Nesse grupo entram pagamentos de juros, salários do setor público, subsídios e transferências, despesas que não podem ser facilmente reduzidas por decisões anuais de orçamento. Na média dos países analisados, essas categorias representavam 77% do gasto do governo central em 2024, ante 75% em 2019.
No caso brasileiro, a Moody’s atribui a elevada rigidez principalmente ao peso das transferências e aos custos com juros. O problema se torna mais relevante porque o país também mantém um nível elevado de despesas públicas: os gastos do governo geral ficaram, em média, próximos de 44% do PIB entre 2021 e 2025.
O resultado é um orçamento com pouco espaço para cortes sem atingir investimentos ou exigir mudanças legais e constitucionais.
Brasil precisa de ajuste equivalente a 3% do PIB
A agência calcula que o Brasil precisa de um ajuste fiscal adicional equivalente a cerca de 3% do PIB para alcançar um saldo capaz de estabilizar a dívida. Entre os países analisados, a necessidade brasileira fica atrás apenas de Trinidad e Tobago, com 5,1% do PIB. México aparece com 2,4% e Colômbia, com 1,6%.
O desafio fiscal aumentou em boa parte da região desde a pandemia.

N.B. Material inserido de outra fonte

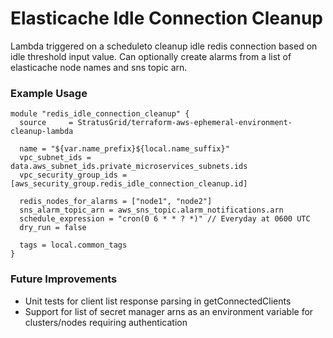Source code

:# Elasticache Idle Connection Cleanup
Lambda triggered on a scheduleto cleanup idle redis connection based on idle threshold input value.
Can optionally create alarms from a list of elasticache node names and sns topic arn.

### Example Usage
```
module "redis_idle_connection_cleanup" {
  source     = StratusGrid/terraform-aws-ephemeral-environment-cleanup-lambda

  name = "${var.name_prefix}${local.name_suffix}"
  vpc_subnet_ids = data.aws_subnet_ids.private_microservices_subnets.ids
  vpc_security_group_ids = [aws_security_group.redis_idle_connection_cleanup.id]

  redis_nodes_for_alarms = ["node1", "node2"]
  sns_alarm_topic_arn = aws_sns_topic.alarm_notifications.arn
  schedule_expression = "cron(0 6 * * ? *)" // Everyday at 0600 UTC
  dry_run = false

  tags = local.common_tags
}
```

### Future Improvements
- Unit tests for client list response parsing in getConnectedClients
- Support for list of secret manager arns as an environment variable for clusters/nodes requiring authentication
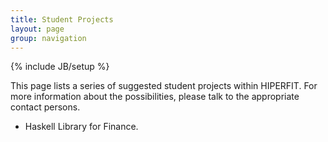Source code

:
 ```yaml
---
title: Student Projects
layout: page
group: navigation
---
```

{% include JB/setup %}

This page lists a series of suggested student projects within HIPERFIT. For more information about the possibilities, please talk to the appropriate contact persons.

* Haskell Library for Finance.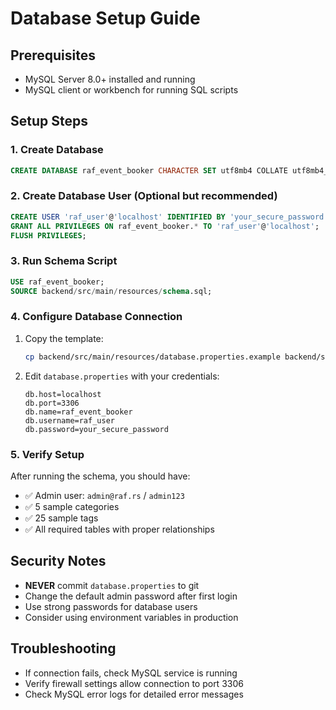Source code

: # Database Setup Guide

## Prerequisites
- MySQL Server 8.0+ installed and running
- MySQL client or workbench for running SQL scripts

## Setup Steps

### 1. Create Database
```sql
CREATE DATABASE raf_event_booker CHARACTER SET utf8mb4 COLLATE utf8mb4_unicode_ci;
```

### 2. Create Database User (Optional but recommended)
```sql
CREATE USER 'raf_user'@'localhost' IDENTIFIED BY 'your_secure_password';
GRANT ALL PRIVILEGES ON raf_event_booker.* TO 'raf_user'@'localhost';
FLUSH PRIVILEGES;
```

### 3. Run Schema Script
```sql
USE raf_event_booker;
SOURCE backend/src/main/resources/schema.sql;
```

### 4. Configure Database Connection
1. Copy the template: 
   ```bash
   cp backend/src/main/resources/database.properties.example backend/src/main/resources/database.properties
   ```

2. Edit `database.properties` with your credentials:
   ```properties
   db.host=localhost
   db.port=3306
   db.name=raf_event_booker
   db.username=raf_user
   db.password=your_secure_password
   ```

### 5. Verify Setup
After running the schema, you should have:
- ✅ Admin user: `admin@raf.rs` / `admin123`
- ✅ 5 sample categories
- ✅ 25 sample tags
- ✅ All required tables with proper relationships

## Security Notes
- **NEVER** commit `database.properties` to git
- Change the default admin password after first login
- Use strong passwords for database users
- Consider using environment variables in production

## Troubleshooting
- If connection fails, check MySQL service is running
- Verify firewall settings allow connection to port 3306
- Check MySQL error logs for detailed error messages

A mediana da dívida pública dos 18 países analisados passou de 45% para 55% do PIB entre 2019 e 2025, e apenas quatro apresentaram redução no indicador durante o período.
Para a Moody’s, depender excessivamente de aumento de receitas ou de cortes no investimento público pode produzir ajustes menos duradouros e prejudicar o crescimento no médio prazo. A composição dos gastos, portanto, passa a ser tão importante quanto o tamanho do déficit.

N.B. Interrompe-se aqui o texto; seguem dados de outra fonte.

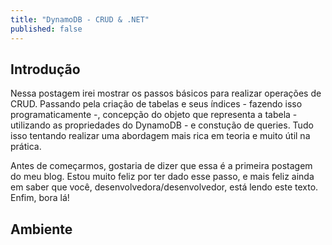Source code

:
 ```yaml
---
title: "DynamoDB - CRUD & .NET"
published: false
---
```

## Introdução

Nessa postagem irei mostrar os passos básicos para realizar operações de CRUD. Passando pela criação de tabelas e seus índices - fazendo isso programaticamente -, concepção do objeto que representa a tabela - utilizando as propriedades do DynamoDB - e constução de queries. Tudo isso tentando realizar uma abordagem mais rica em teoria e muito útil na prática.

Antes de começarmos, gostaria de dizer que essa é a primeira postagem do meu blog. Estou muito feliz por ter dado esse passo, e mais feliz ainda em saber que você, desenvolvedora/desenvolvedor, está lendo este texto. Enfim, bora lá!

## Ambiente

Polarização aumenta dificuldade de reformas
No Brasil, há ainda um componente político. A Moody’s avalia que a polarização antes da eleição presidencial de outubro e a ausência de uma maioria clara no Congresso devem dificultar a aprovação de reformas estruturais capazes de reduzir despesas obrigatórias.

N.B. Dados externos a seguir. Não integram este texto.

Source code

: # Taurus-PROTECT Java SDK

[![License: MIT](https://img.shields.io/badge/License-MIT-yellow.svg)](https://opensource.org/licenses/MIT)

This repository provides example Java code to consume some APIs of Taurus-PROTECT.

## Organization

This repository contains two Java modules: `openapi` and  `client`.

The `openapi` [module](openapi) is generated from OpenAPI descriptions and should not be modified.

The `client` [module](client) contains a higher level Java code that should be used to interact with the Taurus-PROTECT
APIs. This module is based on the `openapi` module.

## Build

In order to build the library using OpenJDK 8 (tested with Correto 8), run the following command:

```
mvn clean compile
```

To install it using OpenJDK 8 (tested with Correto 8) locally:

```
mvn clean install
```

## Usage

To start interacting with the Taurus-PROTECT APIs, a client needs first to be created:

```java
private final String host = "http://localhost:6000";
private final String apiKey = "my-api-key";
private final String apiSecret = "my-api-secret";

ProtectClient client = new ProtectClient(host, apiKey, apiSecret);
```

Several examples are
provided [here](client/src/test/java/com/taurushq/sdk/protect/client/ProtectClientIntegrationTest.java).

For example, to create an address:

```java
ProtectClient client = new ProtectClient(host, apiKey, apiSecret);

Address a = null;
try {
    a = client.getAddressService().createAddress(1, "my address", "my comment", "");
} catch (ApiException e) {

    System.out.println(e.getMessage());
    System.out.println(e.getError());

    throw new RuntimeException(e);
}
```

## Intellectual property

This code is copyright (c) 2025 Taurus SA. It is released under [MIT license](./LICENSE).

Grande parte dos compromissos fiscais brasileiros decorre de vinculações de receitas, transferências obrigatórias, gastos sociais indexados e dispositivos legais ou constitucionais. Até mesmo a parcela discricionária do orçamento encontra limitações, entre elas as emendas parlamentares.
Segundo a agência, avanços limitados nessas reformas podem prolongar o crescimento da dívida e aumentar a dependência de novas medidas de arrecadação ou de cortes justamente na parcela menor e mais flexível do orçamento.
O problema não é exclusivo do Brasil. A Moody’s afirma que a polarização política vem dificultando a formação de consensos para reformas fiscais também em outros países latino-americanos, com destaque para a Colômbia.
Como alternativa, o relatório aponta ganhos de eficiência em contratações públicas, melhor direcionamento de despesas e até o uso de inteligência artificial para acompanhar os gastos como ferramentas capazes de liberar recursos sem necessariamente reduzir a prestação de serviços públicos.
O documento não representa uma nova ação de rating. O Brasil permanece classificado pela Moody’s em Ba1, com perspectiva estável, segundo o próprio relatório.